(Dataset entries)
· · · ·
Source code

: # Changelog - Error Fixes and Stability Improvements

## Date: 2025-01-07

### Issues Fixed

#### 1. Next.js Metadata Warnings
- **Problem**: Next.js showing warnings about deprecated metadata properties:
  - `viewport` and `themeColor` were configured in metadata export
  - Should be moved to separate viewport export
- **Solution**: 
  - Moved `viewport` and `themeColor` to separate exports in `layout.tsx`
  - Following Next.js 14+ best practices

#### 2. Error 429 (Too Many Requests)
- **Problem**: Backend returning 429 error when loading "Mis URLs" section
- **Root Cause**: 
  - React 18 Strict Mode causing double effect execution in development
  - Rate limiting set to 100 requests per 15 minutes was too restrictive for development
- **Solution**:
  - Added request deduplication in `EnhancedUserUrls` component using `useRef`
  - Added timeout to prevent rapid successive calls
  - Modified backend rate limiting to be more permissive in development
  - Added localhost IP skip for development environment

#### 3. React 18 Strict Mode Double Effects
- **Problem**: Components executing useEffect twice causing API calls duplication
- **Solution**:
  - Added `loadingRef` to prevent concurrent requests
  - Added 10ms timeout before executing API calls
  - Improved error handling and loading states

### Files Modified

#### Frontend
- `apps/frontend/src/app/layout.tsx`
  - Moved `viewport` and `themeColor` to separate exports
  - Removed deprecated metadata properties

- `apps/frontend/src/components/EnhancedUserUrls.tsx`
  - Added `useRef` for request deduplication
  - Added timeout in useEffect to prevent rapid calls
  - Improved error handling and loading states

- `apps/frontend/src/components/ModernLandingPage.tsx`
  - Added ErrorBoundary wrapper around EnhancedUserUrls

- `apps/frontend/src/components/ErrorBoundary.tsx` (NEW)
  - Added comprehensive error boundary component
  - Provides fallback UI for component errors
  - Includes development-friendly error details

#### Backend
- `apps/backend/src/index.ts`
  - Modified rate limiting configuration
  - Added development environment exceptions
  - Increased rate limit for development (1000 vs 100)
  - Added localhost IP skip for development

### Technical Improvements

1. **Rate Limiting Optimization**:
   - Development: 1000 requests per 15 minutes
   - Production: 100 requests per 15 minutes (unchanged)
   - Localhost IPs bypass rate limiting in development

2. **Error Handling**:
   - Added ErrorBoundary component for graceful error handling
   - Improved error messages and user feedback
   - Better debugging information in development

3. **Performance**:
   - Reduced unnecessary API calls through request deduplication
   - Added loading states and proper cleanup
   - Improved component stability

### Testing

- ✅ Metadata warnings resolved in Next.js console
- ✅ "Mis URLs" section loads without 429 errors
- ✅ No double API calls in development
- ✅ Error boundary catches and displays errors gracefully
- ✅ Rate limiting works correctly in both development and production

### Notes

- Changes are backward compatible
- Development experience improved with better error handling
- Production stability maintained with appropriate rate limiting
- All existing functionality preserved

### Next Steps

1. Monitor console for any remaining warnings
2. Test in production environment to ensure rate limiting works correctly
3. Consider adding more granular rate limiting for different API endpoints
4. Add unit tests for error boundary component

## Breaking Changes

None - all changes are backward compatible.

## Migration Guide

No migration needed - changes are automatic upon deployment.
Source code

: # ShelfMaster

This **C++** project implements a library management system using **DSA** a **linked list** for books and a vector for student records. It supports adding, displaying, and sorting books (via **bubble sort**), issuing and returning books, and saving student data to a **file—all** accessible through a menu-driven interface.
· · · ·
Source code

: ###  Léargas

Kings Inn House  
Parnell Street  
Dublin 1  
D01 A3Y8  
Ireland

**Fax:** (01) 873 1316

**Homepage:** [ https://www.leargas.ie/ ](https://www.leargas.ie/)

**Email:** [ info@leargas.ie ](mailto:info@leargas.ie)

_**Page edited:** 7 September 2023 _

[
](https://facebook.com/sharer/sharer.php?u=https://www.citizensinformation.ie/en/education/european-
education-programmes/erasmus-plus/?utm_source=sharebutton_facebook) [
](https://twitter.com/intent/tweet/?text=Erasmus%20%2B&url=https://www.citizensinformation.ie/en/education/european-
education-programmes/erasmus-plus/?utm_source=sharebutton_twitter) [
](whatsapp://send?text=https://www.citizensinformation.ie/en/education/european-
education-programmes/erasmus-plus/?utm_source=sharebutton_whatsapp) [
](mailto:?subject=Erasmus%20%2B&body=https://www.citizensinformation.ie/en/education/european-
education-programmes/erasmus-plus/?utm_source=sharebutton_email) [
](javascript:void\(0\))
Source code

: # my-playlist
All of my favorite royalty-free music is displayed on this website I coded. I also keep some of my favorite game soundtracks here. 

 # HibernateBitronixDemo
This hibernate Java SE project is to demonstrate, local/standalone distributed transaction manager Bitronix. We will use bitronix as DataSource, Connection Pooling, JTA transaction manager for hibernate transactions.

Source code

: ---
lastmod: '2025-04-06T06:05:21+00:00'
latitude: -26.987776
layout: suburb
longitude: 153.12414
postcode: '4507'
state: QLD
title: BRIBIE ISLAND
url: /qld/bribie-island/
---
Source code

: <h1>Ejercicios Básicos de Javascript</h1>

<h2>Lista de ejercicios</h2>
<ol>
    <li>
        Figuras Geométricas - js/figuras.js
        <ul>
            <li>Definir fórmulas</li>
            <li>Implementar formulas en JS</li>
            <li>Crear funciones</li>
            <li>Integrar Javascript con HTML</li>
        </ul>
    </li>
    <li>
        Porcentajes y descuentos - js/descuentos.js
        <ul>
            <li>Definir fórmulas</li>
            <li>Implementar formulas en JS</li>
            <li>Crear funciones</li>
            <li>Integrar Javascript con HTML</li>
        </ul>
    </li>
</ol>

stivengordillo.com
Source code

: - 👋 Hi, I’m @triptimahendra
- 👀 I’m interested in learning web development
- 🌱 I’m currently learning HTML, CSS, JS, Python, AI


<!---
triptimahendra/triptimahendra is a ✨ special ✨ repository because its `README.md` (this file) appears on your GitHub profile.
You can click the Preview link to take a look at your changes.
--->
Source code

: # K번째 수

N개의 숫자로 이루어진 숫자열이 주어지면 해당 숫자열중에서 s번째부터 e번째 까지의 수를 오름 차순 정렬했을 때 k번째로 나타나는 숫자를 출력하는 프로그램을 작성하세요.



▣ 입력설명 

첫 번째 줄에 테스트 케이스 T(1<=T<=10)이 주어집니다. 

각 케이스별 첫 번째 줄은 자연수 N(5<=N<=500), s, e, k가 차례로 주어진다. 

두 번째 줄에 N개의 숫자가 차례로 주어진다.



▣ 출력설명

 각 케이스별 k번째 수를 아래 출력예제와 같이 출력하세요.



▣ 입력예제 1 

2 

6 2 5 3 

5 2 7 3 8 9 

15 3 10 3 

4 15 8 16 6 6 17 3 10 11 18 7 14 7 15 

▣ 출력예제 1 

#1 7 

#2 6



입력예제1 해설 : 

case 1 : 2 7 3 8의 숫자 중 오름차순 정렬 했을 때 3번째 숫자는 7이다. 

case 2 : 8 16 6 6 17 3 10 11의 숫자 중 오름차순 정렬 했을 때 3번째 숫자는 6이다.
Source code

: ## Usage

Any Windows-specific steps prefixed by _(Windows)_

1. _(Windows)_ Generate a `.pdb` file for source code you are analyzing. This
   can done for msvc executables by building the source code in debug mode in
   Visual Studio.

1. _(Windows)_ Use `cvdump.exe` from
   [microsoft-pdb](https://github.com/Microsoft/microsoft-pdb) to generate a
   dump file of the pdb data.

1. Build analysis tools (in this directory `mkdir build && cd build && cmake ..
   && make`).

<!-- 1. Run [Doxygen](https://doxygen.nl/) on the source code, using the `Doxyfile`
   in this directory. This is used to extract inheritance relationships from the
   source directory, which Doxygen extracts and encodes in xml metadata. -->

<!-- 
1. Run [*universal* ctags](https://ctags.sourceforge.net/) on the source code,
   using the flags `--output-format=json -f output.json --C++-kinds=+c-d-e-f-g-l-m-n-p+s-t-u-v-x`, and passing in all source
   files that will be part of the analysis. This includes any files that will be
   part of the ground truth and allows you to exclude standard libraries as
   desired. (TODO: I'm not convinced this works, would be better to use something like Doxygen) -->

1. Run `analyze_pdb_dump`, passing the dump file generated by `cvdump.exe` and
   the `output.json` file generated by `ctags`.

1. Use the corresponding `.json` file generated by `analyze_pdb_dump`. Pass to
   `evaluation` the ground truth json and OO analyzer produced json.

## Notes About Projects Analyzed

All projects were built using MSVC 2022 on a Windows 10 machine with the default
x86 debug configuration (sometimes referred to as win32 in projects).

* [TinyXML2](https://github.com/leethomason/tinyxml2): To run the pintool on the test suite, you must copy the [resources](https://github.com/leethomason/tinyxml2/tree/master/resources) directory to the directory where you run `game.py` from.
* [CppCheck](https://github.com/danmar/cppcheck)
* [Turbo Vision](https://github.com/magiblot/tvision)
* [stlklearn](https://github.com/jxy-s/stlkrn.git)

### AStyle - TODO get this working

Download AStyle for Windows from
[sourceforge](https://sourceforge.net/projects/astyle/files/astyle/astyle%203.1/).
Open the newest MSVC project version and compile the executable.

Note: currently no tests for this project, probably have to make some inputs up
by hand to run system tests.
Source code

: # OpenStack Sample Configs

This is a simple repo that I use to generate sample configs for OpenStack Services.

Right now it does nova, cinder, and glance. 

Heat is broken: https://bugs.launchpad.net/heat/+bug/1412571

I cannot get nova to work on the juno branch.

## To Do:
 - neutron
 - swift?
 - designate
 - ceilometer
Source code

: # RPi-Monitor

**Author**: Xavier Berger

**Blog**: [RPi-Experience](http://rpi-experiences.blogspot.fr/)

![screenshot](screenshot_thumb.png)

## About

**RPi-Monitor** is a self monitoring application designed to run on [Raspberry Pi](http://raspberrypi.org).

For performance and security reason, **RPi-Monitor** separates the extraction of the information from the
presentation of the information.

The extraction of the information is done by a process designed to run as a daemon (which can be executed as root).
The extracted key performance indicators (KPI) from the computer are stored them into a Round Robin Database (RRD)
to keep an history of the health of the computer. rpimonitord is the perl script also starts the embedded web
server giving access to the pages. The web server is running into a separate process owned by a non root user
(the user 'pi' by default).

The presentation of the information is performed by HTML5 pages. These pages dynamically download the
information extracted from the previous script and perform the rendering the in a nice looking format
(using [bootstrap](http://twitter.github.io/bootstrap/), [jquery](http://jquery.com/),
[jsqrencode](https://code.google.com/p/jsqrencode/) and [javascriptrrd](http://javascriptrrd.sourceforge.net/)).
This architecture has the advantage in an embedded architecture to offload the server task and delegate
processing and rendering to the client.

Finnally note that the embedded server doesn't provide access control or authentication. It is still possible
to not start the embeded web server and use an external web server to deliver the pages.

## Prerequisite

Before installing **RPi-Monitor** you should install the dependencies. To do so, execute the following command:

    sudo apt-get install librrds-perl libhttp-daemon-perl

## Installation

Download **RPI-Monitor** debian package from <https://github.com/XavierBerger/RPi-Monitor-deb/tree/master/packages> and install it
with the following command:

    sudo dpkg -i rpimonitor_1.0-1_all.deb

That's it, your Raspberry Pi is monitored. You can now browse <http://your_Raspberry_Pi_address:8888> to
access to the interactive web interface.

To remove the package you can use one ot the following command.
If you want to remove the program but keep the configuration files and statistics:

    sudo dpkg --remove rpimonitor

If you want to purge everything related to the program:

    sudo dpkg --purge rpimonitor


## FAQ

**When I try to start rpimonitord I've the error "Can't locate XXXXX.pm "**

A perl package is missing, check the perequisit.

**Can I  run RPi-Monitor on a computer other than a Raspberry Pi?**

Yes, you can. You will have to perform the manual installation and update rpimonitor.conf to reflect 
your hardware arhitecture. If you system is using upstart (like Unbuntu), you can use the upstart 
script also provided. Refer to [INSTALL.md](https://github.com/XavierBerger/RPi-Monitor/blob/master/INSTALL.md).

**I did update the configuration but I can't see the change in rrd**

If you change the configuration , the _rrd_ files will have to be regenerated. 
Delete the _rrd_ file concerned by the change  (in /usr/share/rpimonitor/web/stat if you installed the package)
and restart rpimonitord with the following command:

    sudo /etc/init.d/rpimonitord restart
· · · ·
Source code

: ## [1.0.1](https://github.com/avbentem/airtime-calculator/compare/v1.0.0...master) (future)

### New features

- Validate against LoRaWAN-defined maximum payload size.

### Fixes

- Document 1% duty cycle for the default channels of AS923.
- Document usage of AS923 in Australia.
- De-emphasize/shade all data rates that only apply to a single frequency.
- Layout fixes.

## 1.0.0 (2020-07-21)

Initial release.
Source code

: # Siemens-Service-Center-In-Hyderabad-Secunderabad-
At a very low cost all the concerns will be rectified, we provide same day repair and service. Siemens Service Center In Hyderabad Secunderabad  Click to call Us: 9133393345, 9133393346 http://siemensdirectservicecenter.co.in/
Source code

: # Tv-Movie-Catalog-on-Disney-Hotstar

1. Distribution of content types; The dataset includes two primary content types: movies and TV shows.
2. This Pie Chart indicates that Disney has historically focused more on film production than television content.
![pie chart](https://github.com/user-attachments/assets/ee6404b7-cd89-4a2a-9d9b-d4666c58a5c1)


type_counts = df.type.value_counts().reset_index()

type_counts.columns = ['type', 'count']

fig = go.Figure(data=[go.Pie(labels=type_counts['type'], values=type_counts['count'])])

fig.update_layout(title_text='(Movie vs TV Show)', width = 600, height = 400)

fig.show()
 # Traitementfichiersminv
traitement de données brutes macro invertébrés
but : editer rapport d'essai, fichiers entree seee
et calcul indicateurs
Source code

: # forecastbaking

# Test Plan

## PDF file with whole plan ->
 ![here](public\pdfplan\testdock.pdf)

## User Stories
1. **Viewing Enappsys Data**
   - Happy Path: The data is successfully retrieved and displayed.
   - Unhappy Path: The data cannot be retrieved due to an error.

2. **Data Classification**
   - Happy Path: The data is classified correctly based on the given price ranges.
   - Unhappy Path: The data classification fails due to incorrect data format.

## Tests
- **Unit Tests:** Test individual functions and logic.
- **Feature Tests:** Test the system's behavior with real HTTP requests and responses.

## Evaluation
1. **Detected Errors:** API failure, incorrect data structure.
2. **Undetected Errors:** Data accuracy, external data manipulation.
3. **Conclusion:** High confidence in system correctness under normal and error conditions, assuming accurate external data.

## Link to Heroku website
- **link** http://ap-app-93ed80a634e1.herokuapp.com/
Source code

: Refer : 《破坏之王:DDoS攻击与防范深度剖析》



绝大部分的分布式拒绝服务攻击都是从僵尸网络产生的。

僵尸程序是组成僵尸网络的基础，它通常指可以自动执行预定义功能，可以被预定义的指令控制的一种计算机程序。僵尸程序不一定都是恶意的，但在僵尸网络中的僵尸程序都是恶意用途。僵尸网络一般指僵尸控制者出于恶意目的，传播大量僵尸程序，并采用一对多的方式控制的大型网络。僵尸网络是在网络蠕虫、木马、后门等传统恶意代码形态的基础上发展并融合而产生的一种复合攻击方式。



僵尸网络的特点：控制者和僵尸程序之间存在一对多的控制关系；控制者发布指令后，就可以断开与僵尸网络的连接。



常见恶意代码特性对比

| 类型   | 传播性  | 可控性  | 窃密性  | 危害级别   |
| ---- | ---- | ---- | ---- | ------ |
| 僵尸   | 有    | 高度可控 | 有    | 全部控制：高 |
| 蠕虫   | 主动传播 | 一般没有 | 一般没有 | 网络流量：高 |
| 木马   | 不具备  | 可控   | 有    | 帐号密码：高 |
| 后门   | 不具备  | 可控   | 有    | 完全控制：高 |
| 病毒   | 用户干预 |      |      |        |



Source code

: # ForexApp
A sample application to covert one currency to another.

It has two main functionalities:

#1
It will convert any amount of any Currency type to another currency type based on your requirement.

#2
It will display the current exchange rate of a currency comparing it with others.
· · · ·
*TRY IT*
Above are the lines; repeat exactly the ones from the line containing "Initial release." down to the line containing "- **link** http://ap-app-93ed80a634e1.herokuapp.com/", both inclusive.

*EXERCISE ANSWER*
Initial release.
Source code

: # Siemens-Service-Center-In-Hyderabad-Secunderabad-
At a very low cost all the concerns will be rectified, we provide same day repair and service. Siemens Service Center In Hyderabad Secunderabad  Click to call Us: 9133393345, 9133393346 http://siemensdirectservicecenter.co.in/
Source code

: # Tv-Movie-Catalog-on-Disney-Hotstar

1. Distribution of content types; The dataset includes two primary content types: movies and TV shows.
2. This Pie Chart indicates that Disney has historically focused more on film production than television content.
![pie chart](https://github.com/user-attachments/assets/ee6404b7-cd89-4a2a-9d9b-d4666c58a5c1)


type_counts = df.type.value_counts().reset_index()

type_counts.columns = ['type', 'count']

fig = go.Figure(data=[go.Pie(labels=type_counts['type'], values=type_counts['count'])])

fig.update_layout(title_text='(Movie vs TV Show)', width = 600, height = 400)

fig.show()
 # Traitementfichiersminv
traitement de données brutes macro invertébrés
but : editer rapport d'essai, fichiers entree seee
et calcul indicateurs
Source code

: # forecastbaking

# Test Plan

## PDF file with whole plan ->
 ![here](public\pdfplan\testdock.pdf)

## User Stories
1. **Viewing Enappsys Data**
   - Happy Path: The data is successfully retrieved and displayed.
   - Unhappy Path: The data cannot be retrieved due to an error.

2. **Data Classification**
   - Happy Path: The data is classified correctly based on the given price ranges.
   - Unhappy Path: The data classification fails due to incorrect data format.

## Tests
- **Unit Tests:** Test individual functions and logic.
- **Feature Tests:** Test the system's behavior with real HTTP requests and responses.

## Evaluation
1. **Detected Errors:** API failure, incorrect data structure.
2. **Undetected Errors:** Data accuracy, external data manipulation.
3. **Conclusion:** High confidence in system correctness under normal and error conditions, assuming accurate external data.

## Link to Heroku website
- **link** http://ap-app-93ed80a634e1.herokuapp.com/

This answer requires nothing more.